*** Opening of Records ***
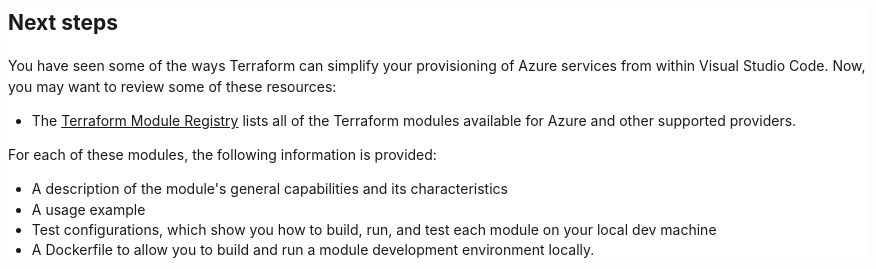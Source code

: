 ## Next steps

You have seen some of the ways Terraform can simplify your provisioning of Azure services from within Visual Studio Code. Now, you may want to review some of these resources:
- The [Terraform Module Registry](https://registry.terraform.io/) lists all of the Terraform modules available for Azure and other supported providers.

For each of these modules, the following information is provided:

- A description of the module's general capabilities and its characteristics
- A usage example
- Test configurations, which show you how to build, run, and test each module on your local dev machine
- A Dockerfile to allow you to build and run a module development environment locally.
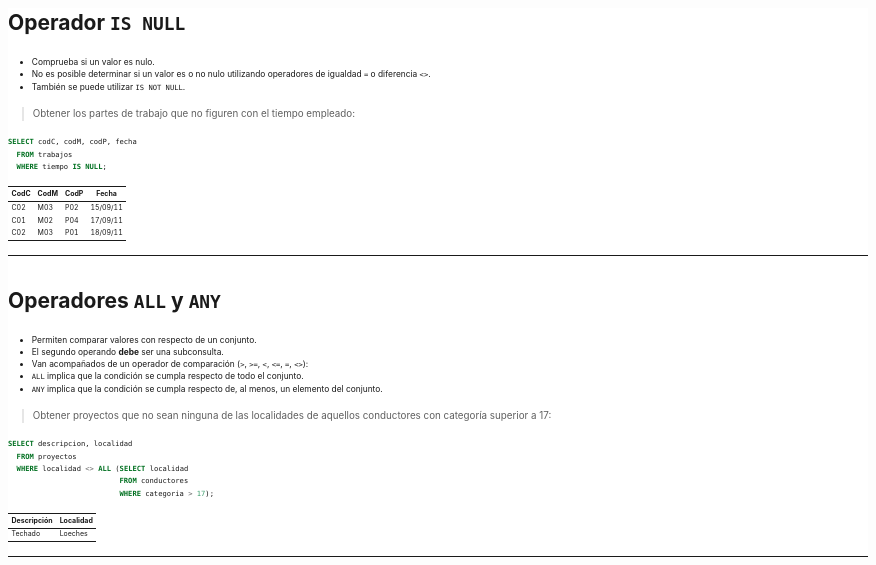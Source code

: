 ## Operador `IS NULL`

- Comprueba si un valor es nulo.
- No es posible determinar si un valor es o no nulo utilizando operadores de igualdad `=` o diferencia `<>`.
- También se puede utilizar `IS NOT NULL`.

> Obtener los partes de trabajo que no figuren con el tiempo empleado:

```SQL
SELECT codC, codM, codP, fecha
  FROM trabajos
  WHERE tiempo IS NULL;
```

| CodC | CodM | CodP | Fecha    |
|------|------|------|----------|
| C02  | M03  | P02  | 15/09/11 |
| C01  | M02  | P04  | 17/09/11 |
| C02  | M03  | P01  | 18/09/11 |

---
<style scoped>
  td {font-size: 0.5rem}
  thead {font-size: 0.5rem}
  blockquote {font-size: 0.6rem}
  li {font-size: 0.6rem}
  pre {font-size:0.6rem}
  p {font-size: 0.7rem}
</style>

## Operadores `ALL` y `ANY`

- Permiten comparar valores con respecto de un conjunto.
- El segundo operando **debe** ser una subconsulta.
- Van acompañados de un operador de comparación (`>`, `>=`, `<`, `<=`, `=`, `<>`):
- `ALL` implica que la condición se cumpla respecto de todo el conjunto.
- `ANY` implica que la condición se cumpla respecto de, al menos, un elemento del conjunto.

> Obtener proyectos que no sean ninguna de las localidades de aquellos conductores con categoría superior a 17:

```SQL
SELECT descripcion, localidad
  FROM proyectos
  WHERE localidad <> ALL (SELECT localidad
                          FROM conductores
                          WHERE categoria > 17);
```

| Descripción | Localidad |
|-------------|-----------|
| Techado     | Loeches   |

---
*** Close of Records ***
Return, from the data, each line that has the word "font" in it.

  td {font-size: 0.5rem}
  thead {font-size: 0.5rem}
  blockquote {font-size: 0.6rem}
  li {font-size: 0.6rem}
  pre {font-size:0.6rem}
  p {font-size: 0.7rem}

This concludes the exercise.